• **The input**:

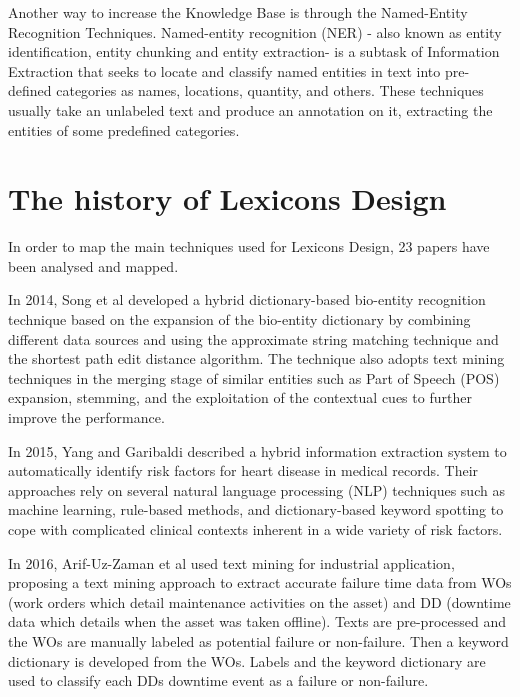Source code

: \documentclass[b5paper,]{book}
\theoremstyle{definition}
\theoremstyle{definition}
\theoremstyle{definition}
\theoremstyle{remark}
\begin{document}
Another way to increase the Knowledge Base is through the Named-Entity
Recognition Techniques. Named-entity recognition (NER) - also known as
entity identification, entity chunking and entity extraction- is a
subtask of Information Extraction that seeks to locate and classify
named entities in text into pre-defined categories as names, locations,
quantity, and others. These techniques usually take an unlabeled text
and produce an annotation on it, extracting the entities of some
predefined categories.

\section{The history of Lexicons
Design}\label{the-history-of-lexicons-design}

In order to map the main techniques used for Lexicons Design, 23 papers
have been analysed and mapped.

In 2014, Song et al \citep{song2015developing} developed a hybrid
dictionary-based bio-entity recognition technique based on the expansion
of the bio-entity dictionary by combining different data sources and
using the approximate string matching technique and the shortest path
edit distance algorithm. The technique also adopts text mining
techniques in the merging stage of similar entities such as Part of
Speech (POS) expansion, stemming, and the exploitation of the contextual
cues to further improve the performance.

In 2015, Yang and Garibaldi \citep{yang2015hybrid} described a hybrid
information extraction system to automatically identify risk factors for
heart disease in medical records. Their approaches rely on several
natural language processing (NLP) techniques such as machine learning,
rule-based methods, and dictionary-based keyword spotting to cope with
complicated clinical contexts inherent in a wide variety of risk
factors.

In 2016, Arif-Uz-Zaman et al \citep{arif2017extracting} used text mining
for industrial application, proposing a text mining approach to extract
accurate failure time data from WOs (work orders which detail
maintenance activities on the asset) and DD (downtime data which details
when the asset was taken offline). Texts are pre-processed and the WOs
are manually labeled as potential failure or non-failure. Then a keyword
dictionary is developed from the WOs. Labels and the keyword dictionary
are used to classify each DDs downtime event as a failure or
non-failure.
\end{document}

• **Exercise prompt**: Transcribe the lines above between the line holding "predefined categories." and the line holding "have been analysed and mapped.", inclusive, exactly as they stand and with nothing added.

• **Response area**:
predefined categories.

\section{The history of Lexicons
Design}\label{the-history-of-lexicons-design}

In order to map the main techniques used for Lexicons Design, 23 papers
have been analysed and mapped.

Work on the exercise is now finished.